*YOUR OBJECTIVE*: Only one stretch of the listing below is wanted. Give it again exactly, from the line with "- Положение о" through the line with "### Расписание".
··· DATA FOR THIS TASK ···
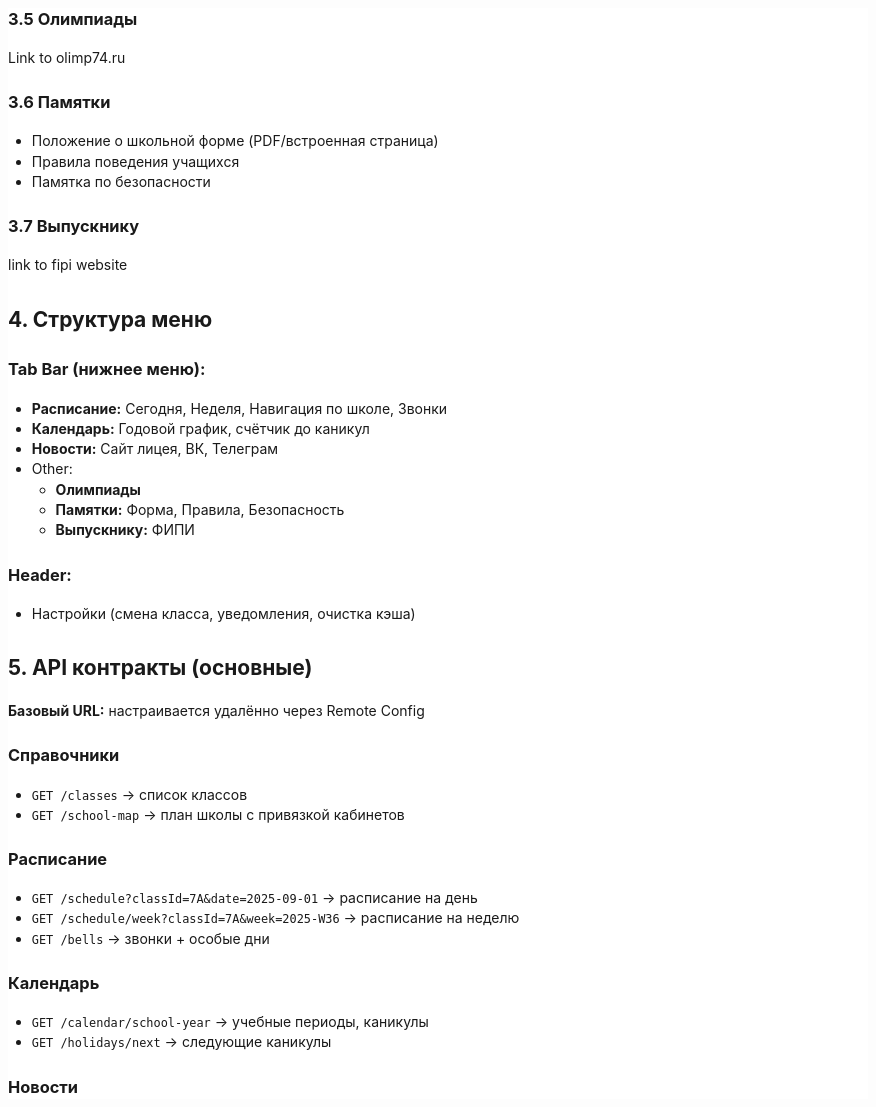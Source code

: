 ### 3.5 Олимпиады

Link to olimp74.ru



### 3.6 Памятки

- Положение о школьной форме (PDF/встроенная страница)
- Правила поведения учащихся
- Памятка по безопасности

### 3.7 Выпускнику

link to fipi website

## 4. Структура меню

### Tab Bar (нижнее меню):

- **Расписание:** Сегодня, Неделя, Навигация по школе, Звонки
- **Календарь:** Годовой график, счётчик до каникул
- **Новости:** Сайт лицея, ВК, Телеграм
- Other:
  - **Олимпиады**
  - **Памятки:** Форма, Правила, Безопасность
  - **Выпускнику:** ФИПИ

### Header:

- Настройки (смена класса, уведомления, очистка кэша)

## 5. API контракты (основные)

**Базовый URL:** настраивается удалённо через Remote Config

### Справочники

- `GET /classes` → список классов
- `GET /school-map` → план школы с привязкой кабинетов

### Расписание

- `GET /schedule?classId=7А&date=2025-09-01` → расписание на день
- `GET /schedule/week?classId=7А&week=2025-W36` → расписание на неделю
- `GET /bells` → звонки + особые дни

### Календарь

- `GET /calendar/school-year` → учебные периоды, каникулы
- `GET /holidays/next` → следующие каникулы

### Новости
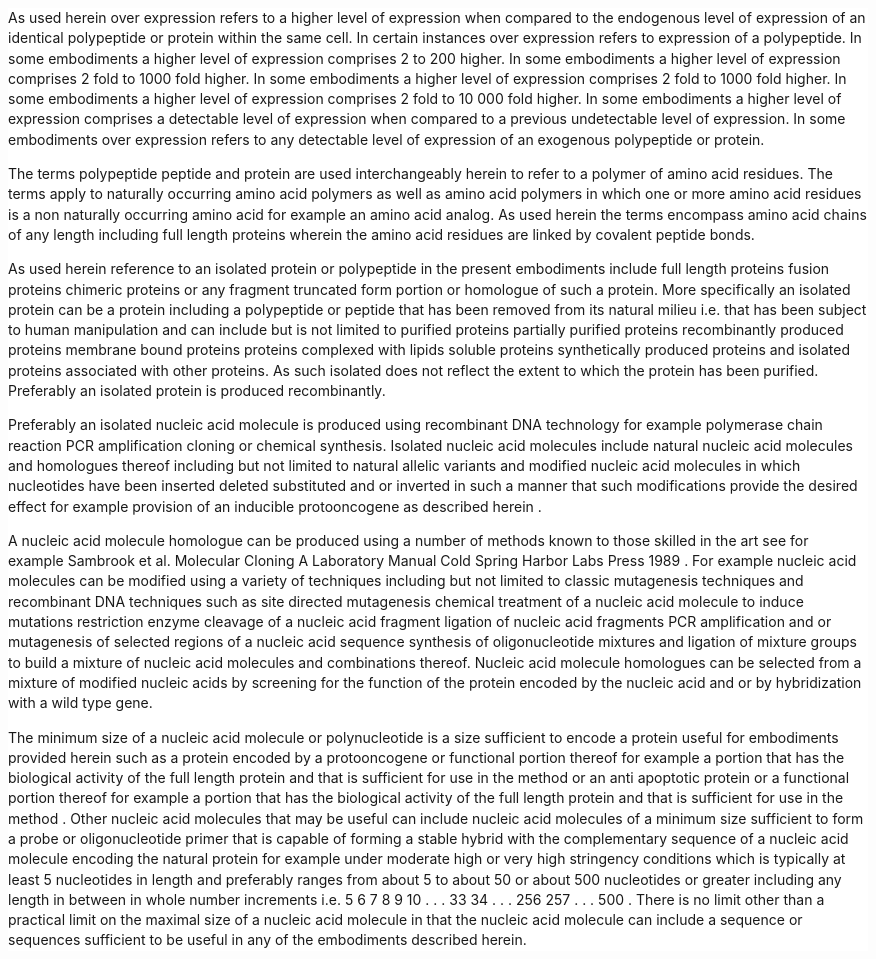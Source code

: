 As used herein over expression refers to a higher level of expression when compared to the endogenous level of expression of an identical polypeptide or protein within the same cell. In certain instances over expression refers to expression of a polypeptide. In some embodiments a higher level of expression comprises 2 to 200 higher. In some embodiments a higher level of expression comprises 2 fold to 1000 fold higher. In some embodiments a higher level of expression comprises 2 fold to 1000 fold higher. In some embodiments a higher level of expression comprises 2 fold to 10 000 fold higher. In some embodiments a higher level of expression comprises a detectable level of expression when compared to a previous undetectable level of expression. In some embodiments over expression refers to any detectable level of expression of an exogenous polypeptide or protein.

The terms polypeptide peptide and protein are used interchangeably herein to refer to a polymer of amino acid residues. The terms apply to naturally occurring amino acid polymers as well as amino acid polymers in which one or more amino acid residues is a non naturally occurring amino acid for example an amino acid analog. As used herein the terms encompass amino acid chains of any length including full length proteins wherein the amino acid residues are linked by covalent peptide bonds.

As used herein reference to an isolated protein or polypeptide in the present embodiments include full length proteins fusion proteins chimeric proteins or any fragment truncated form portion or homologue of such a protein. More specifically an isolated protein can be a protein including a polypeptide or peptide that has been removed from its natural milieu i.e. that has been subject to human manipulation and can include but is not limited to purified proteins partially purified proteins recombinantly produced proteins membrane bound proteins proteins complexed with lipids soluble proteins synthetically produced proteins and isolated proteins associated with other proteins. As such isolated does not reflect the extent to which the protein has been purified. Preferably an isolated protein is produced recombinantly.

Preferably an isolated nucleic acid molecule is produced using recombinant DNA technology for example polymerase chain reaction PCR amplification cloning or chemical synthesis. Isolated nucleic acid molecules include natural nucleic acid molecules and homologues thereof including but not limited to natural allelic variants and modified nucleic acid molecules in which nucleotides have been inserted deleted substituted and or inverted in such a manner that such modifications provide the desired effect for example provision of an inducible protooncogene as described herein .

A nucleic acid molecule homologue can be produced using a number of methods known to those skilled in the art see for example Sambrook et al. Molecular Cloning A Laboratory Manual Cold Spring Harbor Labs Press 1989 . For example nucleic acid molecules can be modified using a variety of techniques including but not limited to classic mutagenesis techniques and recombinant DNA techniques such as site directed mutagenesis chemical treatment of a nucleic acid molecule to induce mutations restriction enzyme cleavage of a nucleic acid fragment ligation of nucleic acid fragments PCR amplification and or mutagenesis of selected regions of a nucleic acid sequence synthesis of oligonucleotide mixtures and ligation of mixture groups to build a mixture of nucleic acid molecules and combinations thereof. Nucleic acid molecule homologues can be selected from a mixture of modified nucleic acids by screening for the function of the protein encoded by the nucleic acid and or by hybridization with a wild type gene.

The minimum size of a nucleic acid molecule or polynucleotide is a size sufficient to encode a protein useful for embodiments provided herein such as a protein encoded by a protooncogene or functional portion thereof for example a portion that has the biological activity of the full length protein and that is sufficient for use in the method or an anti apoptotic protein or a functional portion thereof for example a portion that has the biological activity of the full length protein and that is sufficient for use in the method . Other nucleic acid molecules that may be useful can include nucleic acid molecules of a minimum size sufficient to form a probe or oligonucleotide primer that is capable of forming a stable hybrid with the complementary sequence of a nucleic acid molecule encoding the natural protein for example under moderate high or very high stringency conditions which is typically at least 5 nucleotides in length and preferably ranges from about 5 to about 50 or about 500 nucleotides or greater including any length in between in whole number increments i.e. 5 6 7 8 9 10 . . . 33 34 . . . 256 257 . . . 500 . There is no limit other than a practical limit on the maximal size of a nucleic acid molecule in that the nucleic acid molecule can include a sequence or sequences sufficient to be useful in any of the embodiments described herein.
···
··· DATA FOR THIS TASK ···
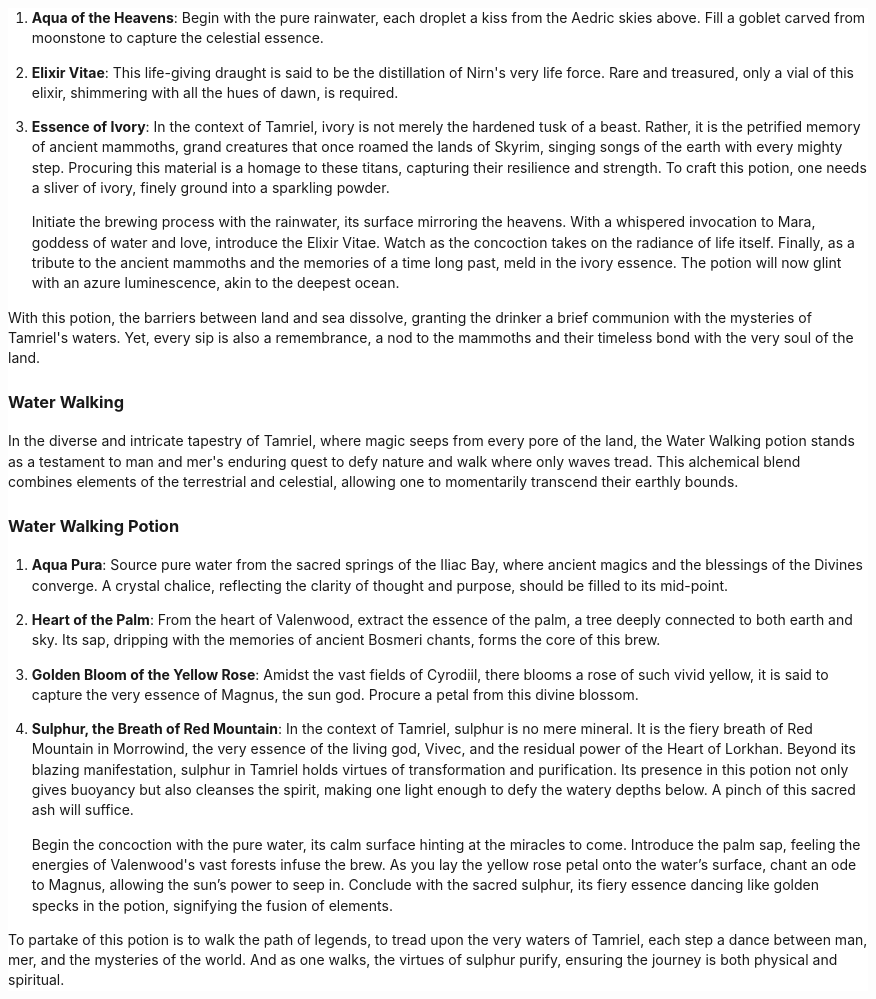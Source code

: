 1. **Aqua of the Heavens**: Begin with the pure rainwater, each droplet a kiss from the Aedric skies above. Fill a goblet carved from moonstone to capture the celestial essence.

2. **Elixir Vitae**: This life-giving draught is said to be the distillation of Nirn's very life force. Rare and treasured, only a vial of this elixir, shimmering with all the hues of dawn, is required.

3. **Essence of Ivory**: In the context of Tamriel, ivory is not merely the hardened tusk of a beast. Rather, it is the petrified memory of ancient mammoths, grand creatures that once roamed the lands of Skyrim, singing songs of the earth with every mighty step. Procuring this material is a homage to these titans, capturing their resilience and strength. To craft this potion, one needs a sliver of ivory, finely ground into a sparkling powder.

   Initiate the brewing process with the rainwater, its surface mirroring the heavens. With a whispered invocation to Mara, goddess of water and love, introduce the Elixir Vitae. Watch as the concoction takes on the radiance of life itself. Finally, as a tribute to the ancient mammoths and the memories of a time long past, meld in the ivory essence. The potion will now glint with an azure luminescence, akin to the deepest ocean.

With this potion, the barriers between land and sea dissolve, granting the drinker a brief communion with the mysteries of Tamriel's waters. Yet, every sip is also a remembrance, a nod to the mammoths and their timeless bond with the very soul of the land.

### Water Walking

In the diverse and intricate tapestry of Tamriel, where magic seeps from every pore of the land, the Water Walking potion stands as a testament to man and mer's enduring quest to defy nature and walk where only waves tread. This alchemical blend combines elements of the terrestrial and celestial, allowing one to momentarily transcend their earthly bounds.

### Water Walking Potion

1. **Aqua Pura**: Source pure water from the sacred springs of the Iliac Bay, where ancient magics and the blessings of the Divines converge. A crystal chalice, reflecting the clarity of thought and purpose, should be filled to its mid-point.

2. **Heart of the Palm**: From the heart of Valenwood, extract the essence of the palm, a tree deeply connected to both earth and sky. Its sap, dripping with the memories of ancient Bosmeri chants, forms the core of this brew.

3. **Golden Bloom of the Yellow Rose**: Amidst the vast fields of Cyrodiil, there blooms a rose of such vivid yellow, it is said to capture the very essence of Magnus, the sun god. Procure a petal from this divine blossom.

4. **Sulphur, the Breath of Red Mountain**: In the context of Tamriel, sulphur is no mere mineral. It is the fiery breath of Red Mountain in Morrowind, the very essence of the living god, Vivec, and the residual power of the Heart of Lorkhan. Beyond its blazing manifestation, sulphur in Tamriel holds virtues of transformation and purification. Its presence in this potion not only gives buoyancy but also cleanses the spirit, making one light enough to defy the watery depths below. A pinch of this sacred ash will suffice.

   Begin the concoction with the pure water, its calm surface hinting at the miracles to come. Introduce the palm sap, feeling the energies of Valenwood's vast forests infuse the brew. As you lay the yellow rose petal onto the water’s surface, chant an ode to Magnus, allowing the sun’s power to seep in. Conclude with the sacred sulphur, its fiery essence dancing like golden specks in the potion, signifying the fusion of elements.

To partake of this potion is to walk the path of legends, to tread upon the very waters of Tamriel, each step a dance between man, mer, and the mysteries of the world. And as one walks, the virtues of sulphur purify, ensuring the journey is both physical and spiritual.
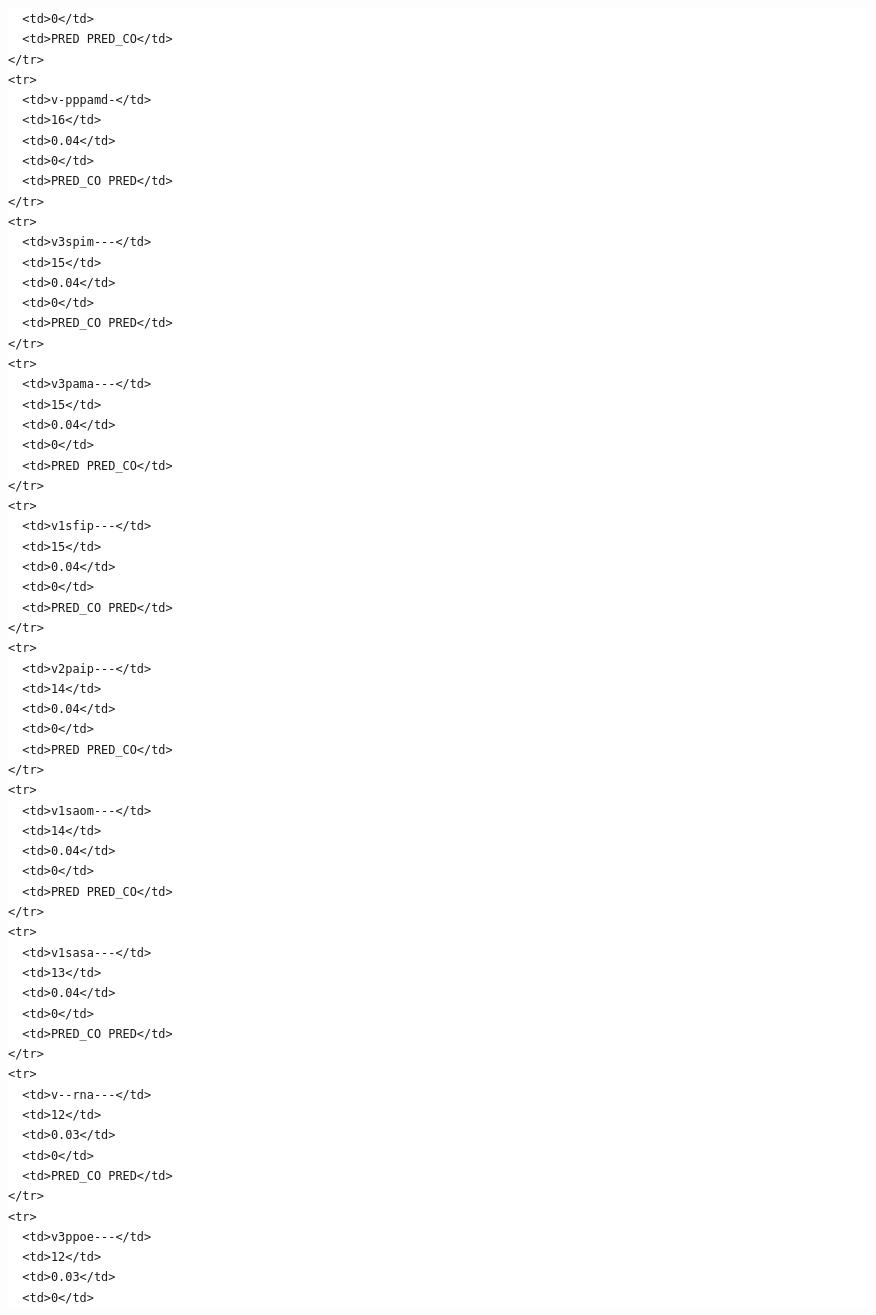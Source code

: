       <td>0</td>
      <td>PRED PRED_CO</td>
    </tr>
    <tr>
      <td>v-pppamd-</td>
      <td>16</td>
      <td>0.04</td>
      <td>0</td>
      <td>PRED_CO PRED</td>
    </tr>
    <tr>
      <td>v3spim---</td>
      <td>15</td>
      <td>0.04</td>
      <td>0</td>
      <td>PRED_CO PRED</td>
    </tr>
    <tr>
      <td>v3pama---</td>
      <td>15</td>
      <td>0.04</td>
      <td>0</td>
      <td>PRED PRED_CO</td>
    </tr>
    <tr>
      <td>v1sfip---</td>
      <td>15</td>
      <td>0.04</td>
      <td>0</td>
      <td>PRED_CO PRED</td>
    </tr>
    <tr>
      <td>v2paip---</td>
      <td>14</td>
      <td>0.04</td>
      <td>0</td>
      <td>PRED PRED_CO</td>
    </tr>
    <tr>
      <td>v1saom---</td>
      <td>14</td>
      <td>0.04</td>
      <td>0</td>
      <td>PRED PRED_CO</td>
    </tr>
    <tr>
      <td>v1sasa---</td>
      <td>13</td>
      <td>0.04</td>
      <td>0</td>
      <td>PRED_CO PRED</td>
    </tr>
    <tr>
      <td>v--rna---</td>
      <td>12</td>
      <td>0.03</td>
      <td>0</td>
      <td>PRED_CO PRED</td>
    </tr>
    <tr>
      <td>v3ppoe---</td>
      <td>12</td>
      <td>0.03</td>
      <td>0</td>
···
··· DATA FOR THIS TASK ···
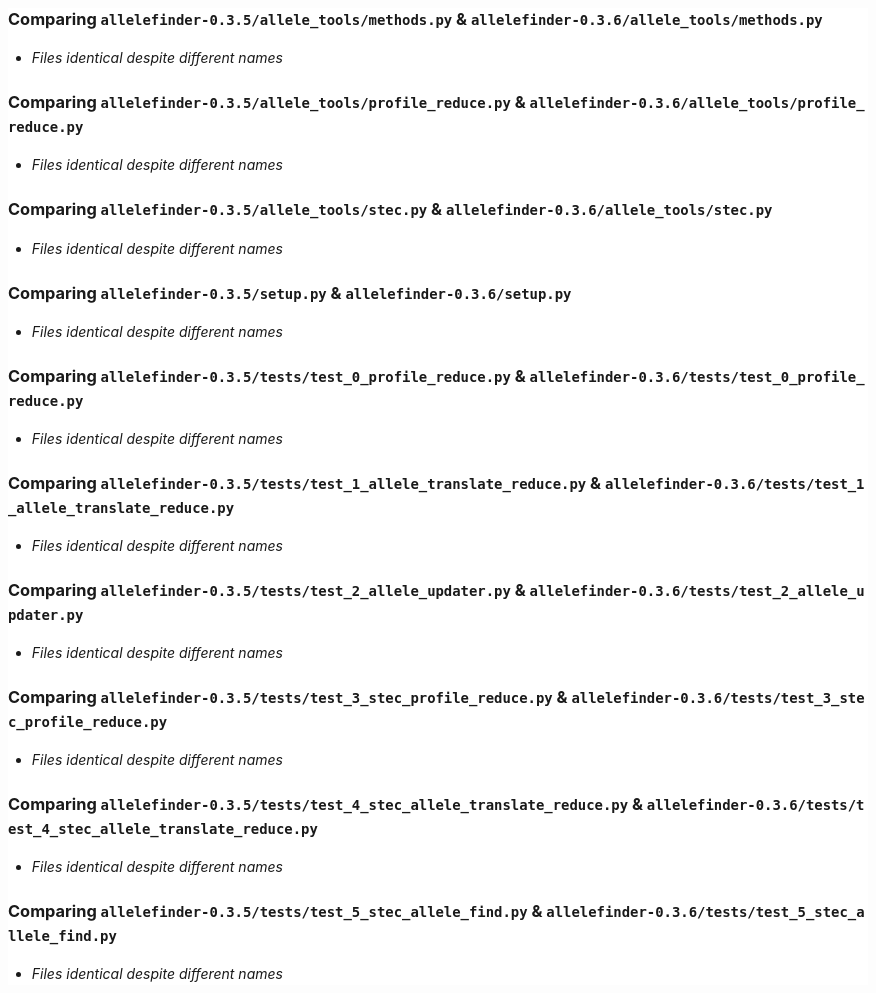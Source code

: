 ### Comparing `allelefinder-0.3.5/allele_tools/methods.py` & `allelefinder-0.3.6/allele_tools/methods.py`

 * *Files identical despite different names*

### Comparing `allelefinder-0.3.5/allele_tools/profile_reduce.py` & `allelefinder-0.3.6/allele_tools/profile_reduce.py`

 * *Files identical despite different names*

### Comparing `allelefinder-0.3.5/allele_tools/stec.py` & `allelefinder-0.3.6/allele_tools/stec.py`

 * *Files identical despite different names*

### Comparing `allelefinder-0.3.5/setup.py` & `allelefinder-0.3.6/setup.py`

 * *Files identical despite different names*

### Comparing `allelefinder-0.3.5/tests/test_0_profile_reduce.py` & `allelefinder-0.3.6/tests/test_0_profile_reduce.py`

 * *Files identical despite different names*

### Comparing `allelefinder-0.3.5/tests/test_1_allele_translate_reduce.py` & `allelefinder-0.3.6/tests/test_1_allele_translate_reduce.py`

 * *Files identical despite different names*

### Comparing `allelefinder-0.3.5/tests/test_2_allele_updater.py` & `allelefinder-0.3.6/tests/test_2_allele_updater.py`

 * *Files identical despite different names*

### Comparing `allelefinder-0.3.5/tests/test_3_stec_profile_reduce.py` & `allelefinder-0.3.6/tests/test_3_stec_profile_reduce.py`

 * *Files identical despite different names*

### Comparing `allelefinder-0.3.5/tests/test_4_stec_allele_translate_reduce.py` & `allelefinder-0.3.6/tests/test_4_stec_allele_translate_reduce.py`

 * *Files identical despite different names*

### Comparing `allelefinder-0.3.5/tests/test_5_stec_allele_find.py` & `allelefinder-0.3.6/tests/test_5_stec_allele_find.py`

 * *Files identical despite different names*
···
*REPLY*:
- Положение о школьной форме (PDF/встроенная страница)
- Правила поведения учащихся
- Памятка по безопасности

### 3.7 Выпускнику

link to fipi website

## 4. Структура меню

### Tab Bar (нижнее меню):

- **Расписание:** Сегодня, Неделя, Навигация по школе, Звонки
- **Календарь:** Годовой график, счётчик до каникул
- **Новости:** Сайт лицея, ВК, Телеграм
- Other:
  - **Олимпиады**
  - **Памятки:** Форма, Правила, Безопасность
  - **Выпускнику:** ФИПИ

### Header:

- Настройки (смена класса, уведомления, очистка кэша)

## 5. API контракты (основные)

**Базовый URL:** настраивается удалённо через Remote Config

### Справочники

- `GET /classes` → список классов
- `GET /school-map` → план школы с привязкой кабинетов

### Расписание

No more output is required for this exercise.